Just Three Seconds

By Esther P. Littlewood

One afternoon several years ago, my doorbell rang unexpectedly and when I opened the door, I saw an old woman standing outside, a child of four or five clutching her skirt. She was shapeless as a bale of cotton. Her voice was a piteous wail: did I have any old clothes for her or the little one, she was too poor to buy any. Indeed, her coat had seen seasons innumerable, and whatever the color might have been originally, it now was a light purple with a greenish shine, and so threadbare as to be practically useless against the cold. A few strands of unwashed hair had worked their way out of the greasy scarf she wore around her head, adding to the unkempt overall picture. Her swollen feet were spilling over the edges of her shoes. She and her grandchild apparently had been trudging from house to house for hours though, judging from the almost empty bag, without much result. The little boy was pale and tired, and someone should have wiped his nose a long time ago.

Though the sun was shining, it was still quite cold, a typical northern European spring day. An icy gust of wind engulfed all three of us while I was still debating how I could help, and I said: "Won't you come in for a moment while I look for something you could use?" That did not fall on deaf ears and soon the grandmother was settled in a comfortable chair with a cup of coffee, and the child provided with a glass of milk and a handkerchief. But if I had thought I might search my wardrobe in the meantime, I had been quite wrong: once seated she began to talk, and obviously nothing would stop her.

The prevalent affluence tends to pacify our conscience with the thought that everybody is so much better off nowadays; yet here I was face to face with a reality that totally belied such a rose-colored premise. More pitiful than her material poverty, however, was the old woman's account of moral degradation, and of the abuse and insults she had to endure from her own family and from the people at whose doors she went begging.
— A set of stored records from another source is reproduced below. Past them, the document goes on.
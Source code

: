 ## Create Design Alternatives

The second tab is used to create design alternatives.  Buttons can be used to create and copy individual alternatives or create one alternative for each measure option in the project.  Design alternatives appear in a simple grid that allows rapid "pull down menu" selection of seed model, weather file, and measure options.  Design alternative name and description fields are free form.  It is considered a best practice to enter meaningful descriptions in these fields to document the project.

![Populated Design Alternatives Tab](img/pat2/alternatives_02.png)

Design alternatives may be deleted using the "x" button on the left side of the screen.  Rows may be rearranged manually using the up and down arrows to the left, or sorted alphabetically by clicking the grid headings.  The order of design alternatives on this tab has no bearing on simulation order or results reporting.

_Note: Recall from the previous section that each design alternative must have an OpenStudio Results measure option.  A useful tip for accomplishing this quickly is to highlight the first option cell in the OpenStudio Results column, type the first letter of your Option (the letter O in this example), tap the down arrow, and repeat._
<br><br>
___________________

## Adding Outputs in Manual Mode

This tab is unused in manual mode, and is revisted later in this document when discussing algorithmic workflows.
As she was well on in years, her mind had evidently lost a little of its grip. She repeated herself a few times, and my attention was slowly beginning to wander. Only half listening now, I looked at her more closely. Allowing for a general state of neglect and the ravages of time and a hard life, you could still see she had once been quite handsome: the bone structure of her face was fine and her eyes were an unusually deep blue. Even if misery were all that was left in her old age, surely she too must once have experienced some happiness and joy.
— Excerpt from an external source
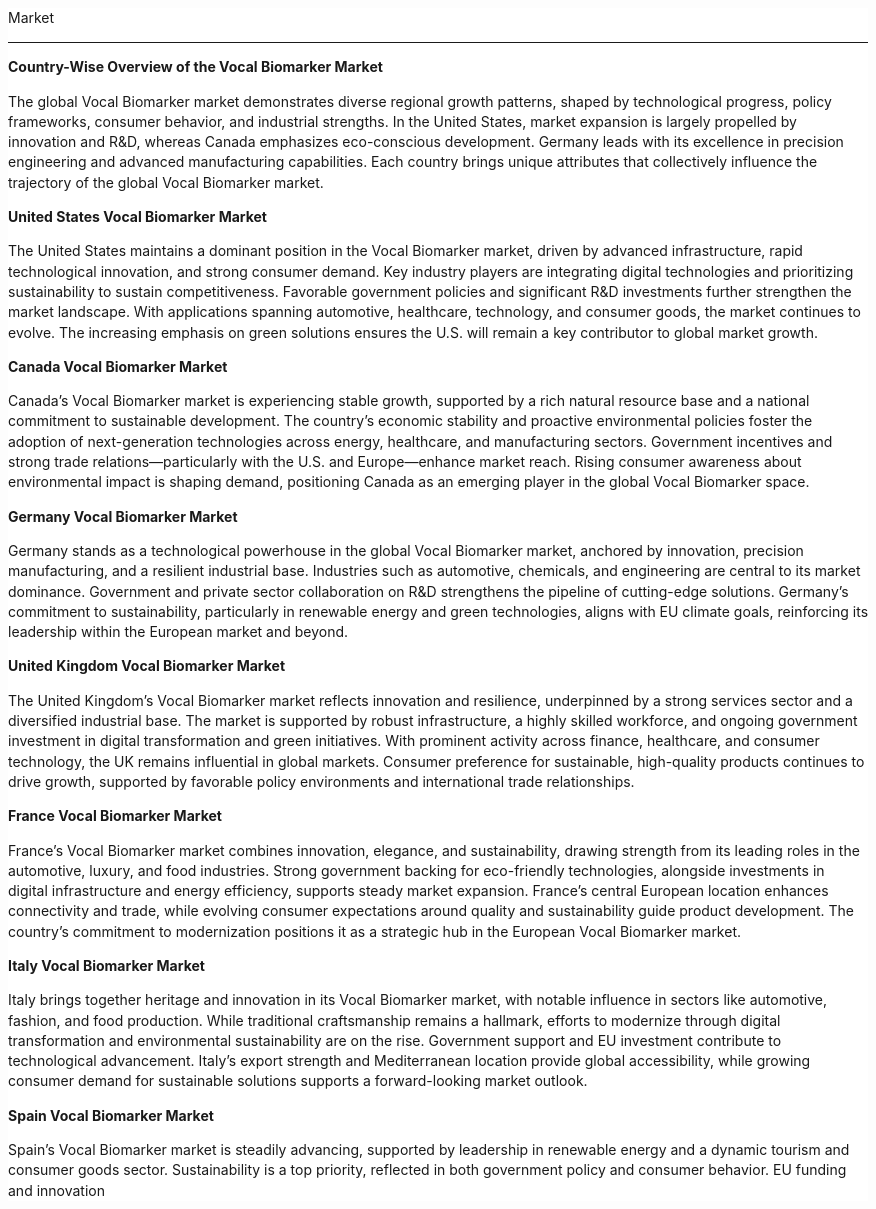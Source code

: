 Market</a></p></blockquote><hr /><p class="" data-start="217" data-end="261"><strong data-start="217" data-end="261">Country-Wise Overview of the Vocal Biomarker Market</strong></p><p class="" data-start="263" data-end="774">The global Vocal Biomarker market demonstrates diverse regional growth patterns, shaped by technological progress, policy frameworks, consumer behavior, and industrial strengths. In the United States, market expansion is largely propelled by innovation and R&amp;D, whereas Canada emphasizes eco-conscious development. Germany leads with its excellence in precision engineering and advanced manufacturing capabilities. Each country brings unique attributes that collectively influence the trajectory of the global Vocal Biomarker market.</p><p class="" data-start="776" data-end="1421"><strong data-start="776" data-end="805">United States Vocal Biomarker Market</strong></p><p class="" data-start="776" data-end="1421">The United States maintains a dominant position in the Vocal Biomarker market, driven by advanced infrastructure, rapid technological innovation, and strong consumer demand. Key industry players are integrating digital technologies and prioritizing sustainability to sustain competitiveness. Favorable government policies and significant R&amp;D investments further strengthen the market landscape. With applications spanning automotive, healthcare, technology, and consumer goods, the market continues to evolve. The increasing emphasis on green solutions ensures the U.S. will remain a key contributor to global market growth.</p><p class="" data-start="1423" data-end="2019"><strong data-start="1423" data-end="1445">Canada Vocal Biomarker Market</strong></p><p class="" data-start="1423" data-end="2019">Canada&rsquo;s Vocal Biomarker market is experiencing stable growth, supported by a rich natural resource base and a national commitment to sustainable development. The country&rsquo;s economic stability and proactive environmental policies foster the adoption of next-generation technologies across energy, healthcare, and manufacturing sectors. Government incentives and strong trade relations&mdash;particularly with the U.S. and Europe&mdash;enhance market reach. Rising consumer awareness about environmental impact is shaping demand, positioning Canada as an emerging player in the global Vocal Biomarker space.</p><p class="" data-start="2021" data-end="2591"><strong data-start="2021" data-end="2044">Germany Vocal Biomarker Market</strong></p><p class="" data-start="2021" data-end="2591">Germany stands as a technological powerhouse in the global Vocal Biomarker market, anchored by innovation, precision manufacturing, and a resilient industrial base. Industries such as automotive, chemicals, and engineering are central to its market dominance. Government and private sector collaboration on R&amp;D strengthens the pipeline of cutting-edge solutions. Germany&rsquo;s commitment to sustainability, particularly in renewable energy and green technologies, aligns with EU climate goals, reinforcing its leadership within the European market and beyond.</p><p class="" data-start="2593" data-end="3221"><strong data-start="2593" data-end="2623">United Kingdom Vocal Biomarker Market</strong></p><p class="" data-start="2593" data-end="3221">The United Kingdom&rsquo;s Vocal Biomarker market reflects innovation and resilience, underpinned by a strong services sector and a diversified industrial base. The market is supported by robust infrastructure, a highly skilled workforce, and ongoing government investment in digital transformation and green initiatives. With prominent activity across finance, healthcare, and consumer technology, the UK remains influential in global markets. Consumer preference for sustainable, high-quality products continues to drive growth, supported by favorable policy environments and international trade relationships.</p><p class="" data-start="3223" data-end="3838"><strong data-start="3223" data-end="3245">France Vocal Biomarker Market</strong></p><p class="" data-start="3223" data-end="3838">France&rsquo;s Vocal Biomarker market combines innovation, elegance, and sustainability, drawing strength from its leading roles in the automotive, luxury, and food industries. Strong government backing for eco-friendly technologies, alongside investments in digital infrastructure and energy efficiency, supports steady market expansion. France&rsquo;s central European location enhances connectivity and trade, while evolving consumer expectations around quality and sustainability guide product development. The country&rsquo;s commitment to modernization positions it as a strategic hub in the European Vocal Biomarker market.</p><p class="" data-start="3840" data-end="4422"><strong data-start="3840" data-end="3861">Italy Vocal Biomarker Market</strong></p><p class="" data-start="3840" data-end="4422">Italy brings together heritage and innovation in its Vocal Biomarker market, with notable influence in sectors like automotive, fashion, and food production. While traditional craftsmanship remains a hallmark, efforts to modernize through digital transformation and environmental sustainability are on the rise. Government support and EU investment contribute to technological advancement. Italy&rsquo;s export strength and Mediterranean location provide global accessibility, while growing consumer demand for sustainable solutions supports a forward-looking market outlook.</p><p class="" data-start="4424" data-end="4975"><strong data-start="4424" data-end="4445">Spain Vocal Biomarker Market</strong></p><p class="" data-start="4424" data-end="4975">Spain&rsquo;s Vocal Biomarker market is steadily advancing, supported by leadership in renewable energy and a dynamic tourism and consumer goods sector. Sustainability is a top priority, reflected in both government policy and consumer behavior. EU funding and innovation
Suddenly there was a pause in the soliloquy as my visitor took a few sips of coffee. Our eyes met for three intense seconds and, as in a flash, I realized I was not seeing a poor, battered old woman I had never laid eyes on before, but myself. Differences in age, circumstances or personality became ephemeral, yes, even laughable. Outwardly it might seem that we walked divergent paths, but in the depth of both of us burned the same flame of divine spirit. In that brief moment of understanding I knew that the inner identity I perceived was a reality; our separate individuality, to which we attach such importance, only a fleeting illusion. Because we were one, nothing could touch her without some part of myself being aware of, and affected by it. Moreover, I saw that I was each of the uncounted billions of myselves on this earth and, in turn, they found their reflection in me. A cry of anguish or a shout of joy uttered by any one of them must, I felt, reverberate through the inner realms of the entire human kingdom -- for we are all one.

The wornout garment of the old woman, the shocking facts she related -- they all faded into the background as so many badly painted props when a great actor takes the stage. Behind the mask of the persona I had sensed, for a moment, her true self and could only salute it for having had the courage to select this difficult part: however inglorious, it had taught her things for which many whose lives run more smoothly might envy her. The inner man cares nothing whether its role calls for coarse rags or a velvet cloak.

Soon my visitors left, warmed and rested, and with a bag that was a little heavier to carry -- but they did not mind that. At the door I involuntarily said: "Thank you." That puzzled the old woman, though not for long, for she knew people were odd. Then she gave me a big smile, and the whole bright blue sky of that windswept March day reflected itself in her eyes.